Amityville · Alcala
Plus the "Acid King" and a historic true-crime location
The murders of six members of the DeFeo family by a seventh, oldest son Ronald “Butch” DeFeo Jr. — and, perhaps, unindicted co-conspirators.
Possibly also the perpetration of a fraud on the public by George and Kathy Lutz, future owners of the DeFeo property, not to mention child endangerment; we’ll get into it.
True crime and scripted horror activate many of the same nerve centers in the audience — that comparatively safe, controlled confrontation of visceral anxieties — so it’s not surprising that the Amityville case has become a preoccupation of a half century’s standing. That overlap isn’t entirely why it’s a preoccupation, but it’s relevant to our purposes here, to wit: what does MGM+’s Amityville: An Origin Story have to offer us as a true-crime property?
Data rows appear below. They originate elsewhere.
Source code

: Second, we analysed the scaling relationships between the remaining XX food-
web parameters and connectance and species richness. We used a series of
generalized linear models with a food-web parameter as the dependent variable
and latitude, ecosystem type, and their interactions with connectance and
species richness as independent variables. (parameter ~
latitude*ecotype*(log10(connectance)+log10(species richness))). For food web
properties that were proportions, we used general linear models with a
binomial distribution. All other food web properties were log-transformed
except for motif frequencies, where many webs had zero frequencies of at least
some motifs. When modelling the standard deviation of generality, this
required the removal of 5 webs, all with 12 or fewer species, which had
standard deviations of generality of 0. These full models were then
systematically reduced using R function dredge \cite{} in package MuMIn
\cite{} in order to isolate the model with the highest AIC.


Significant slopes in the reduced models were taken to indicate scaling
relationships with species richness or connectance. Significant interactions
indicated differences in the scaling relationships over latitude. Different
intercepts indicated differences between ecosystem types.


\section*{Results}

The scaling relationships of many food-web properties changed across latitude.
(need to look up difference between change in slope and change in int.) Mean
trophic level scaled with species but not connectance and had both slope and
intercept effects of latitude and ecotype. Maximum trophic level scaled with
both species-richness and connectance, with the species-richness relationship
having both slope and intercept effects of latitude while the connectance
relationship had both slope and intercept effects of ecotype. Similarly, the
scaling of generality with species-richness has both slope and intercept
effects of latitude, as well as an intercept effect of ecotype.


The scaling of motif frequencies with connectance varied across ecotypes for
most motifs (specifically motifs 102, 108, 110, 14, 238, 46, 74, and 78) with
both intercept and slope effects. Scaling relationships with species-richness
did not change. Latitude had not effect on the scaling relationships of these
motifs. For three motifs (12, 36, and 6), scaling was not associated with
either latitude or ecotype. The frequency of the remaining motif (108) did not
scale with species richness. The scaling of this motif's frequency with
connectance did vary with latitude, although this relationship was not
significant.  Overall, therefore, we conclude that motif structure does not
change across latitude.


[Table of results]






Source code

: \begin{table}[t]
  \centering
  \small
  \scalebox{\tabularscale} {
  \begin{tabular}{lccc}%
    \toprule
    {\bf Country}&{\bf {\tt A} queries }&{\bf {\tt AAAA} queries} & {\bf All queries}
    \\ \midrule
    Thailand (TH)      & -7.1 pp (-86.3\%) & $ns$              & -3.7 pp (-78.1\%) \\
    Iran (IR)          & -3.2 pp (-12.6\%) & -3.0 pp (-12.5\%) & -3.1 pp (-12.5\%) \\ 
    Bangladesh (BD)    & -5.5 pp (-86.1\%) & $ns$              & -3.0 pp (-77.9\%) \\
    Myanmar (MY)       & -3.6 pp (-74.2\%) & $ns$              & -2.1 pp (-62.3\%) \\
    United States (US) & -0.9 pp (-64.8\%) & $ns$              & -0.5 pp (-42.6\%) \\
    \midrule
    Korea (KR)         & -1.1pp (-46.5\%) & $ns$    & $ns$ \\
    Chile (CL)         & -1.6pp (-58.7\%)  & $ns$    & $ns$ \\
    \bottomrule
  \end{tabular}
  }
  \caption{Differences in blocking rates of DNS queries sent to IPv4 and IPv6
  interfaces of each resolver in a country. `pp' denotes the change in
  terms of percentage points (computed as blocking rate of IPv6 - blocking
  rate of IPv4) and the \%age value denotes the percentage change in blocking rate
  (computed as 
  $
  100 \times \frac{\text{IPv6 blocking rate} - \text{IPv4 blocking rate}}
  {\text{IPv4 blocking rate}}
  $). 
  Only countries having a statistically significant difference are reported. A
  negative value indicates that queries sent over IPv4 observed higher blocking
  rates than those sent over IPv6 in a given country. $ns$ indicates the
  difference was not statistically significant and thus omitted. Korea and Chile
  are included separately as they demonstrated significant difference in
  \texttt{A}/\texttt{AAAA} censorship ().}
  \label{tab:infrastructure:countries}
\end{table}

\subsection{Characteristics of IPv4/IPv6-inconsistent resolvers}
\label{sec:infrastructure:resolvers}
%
Plenty, as it turns out, although frustration is also on the menu. The four-parter, directed by Jack Riccobono and out last spring on MGM’s streaming service, does review the murders of the DeFeo family; it does use archival footage of the murderer, Ronald, and talk to townspeople and the other kids’ friends. But there are allegations here that each could lead to their own substantive doc feature, like Ronald Sr.’s alleged Columbo-family ties, and the idea that based on how the murders were committed logistically, Jr. almost has to have had an accomplice. But because A:AOS is trying to say everything about all aspects of the case, criminal and supernatural and cross-cultural, those leads don’t get run down the way you might hope.